**Instructions for the task:**
Report every line of the entries that contains the word "titlepage".

Collected data

*** Block opens ***

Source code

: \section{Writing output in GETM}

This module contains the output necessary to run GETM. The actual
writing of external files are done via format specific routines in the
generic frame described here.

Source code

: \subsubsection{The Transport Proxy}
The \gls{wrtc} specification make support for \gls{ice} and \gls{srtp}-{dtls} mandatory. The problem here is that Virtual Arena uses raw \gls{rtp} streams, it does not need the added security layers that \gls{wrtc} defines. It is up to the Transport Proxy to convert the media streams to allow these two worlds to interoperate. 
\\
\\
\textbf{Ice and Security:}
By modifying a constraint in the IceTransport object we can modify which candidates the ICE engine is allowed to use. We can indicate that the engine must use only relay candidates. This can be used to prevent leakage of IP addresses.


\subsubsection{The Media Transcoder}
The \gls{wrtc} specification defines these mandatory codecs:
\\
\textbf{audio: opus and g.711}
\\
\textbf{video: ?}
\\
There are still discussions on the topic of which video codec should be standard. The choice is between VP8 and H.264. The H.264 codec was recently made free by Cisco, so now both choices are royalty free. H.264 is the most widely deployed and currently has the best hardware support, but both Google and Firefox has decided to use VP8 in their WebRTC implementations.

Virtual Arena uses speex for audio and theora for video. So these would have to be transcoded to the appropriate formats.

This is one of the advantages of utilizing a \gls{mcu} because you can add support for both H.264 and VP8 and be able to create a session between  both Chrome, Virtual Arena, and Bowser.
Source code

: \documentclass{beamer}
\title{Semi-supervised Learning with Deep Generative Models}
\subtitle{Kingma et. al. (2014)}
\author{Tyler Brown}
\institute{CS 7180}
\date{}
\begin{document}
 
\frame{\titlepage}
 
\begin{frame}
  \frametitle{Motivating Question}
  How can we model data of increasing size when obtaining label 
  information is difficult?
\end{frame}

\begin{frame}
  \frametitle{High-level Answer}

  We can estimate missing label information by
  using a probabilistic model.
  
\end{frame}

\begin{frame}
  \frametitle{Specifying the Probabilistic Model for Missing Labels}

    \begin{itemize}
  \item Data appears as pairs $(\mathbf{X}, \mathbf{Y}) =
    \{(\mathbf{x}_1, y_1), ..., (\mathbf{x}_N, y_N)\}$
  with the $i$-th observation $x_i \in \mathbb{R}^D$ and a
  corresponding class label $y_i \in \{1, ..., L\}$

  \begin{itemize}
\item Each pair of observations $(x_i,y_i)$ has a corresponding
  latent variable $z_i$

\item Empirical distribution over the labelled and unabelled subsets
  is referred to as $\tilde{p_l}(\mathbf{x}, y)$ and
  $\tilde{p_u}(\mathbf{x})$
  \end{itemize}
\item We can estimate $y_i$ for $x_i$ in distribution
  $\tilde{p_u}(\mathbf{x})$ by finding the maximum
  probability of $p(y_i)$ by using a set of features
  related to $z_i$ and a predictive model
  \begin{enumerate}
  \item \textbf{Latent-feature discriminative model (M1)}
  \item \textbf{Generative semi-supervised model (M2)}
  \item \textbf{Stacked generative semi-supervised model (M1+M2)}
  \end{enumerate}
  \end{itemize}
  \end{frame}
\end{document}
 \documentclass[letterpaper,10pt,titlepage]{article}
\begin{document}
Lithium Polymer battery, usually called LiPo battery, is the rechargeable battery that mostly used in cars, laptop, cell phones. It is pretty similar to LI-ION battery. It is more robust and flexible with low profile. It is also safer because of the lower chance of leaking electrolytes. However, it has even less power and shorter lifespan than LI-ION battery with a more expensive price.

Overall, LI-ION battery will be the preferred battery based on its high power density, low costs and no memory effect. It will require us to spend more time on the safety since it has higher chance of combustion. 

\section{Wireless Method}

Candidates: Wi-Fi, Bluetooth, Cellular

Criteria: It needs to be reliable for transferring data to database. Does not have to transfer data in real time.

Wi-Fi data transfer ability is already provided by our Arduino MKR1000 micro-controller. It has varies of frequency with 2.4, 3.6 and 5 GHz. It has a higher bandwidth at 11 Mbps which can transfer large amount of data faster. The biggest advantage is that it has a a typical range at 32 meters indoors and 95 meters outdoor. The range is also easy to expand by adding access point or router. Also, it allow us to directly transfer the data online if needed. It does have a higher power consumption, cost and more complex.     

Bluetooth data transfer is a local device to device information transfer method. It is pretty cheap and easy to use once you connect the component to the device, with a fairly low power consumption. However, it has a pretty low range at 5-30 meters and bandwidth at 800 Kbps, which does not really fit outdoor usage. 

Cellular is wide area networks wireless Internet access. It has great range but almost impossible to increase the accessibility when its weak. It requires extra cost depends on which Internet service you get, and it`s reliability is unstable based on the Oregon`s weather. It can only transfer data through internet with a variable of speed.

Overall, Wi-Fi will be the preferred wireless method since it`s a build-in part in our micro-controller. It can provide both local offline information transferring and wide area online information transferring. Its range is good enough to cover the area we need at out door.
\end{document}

*** Block closes ***

**Exercise output:**
\frame{\titlepage}
 \documentclass[letterpaper,10pt,titlepage]{article}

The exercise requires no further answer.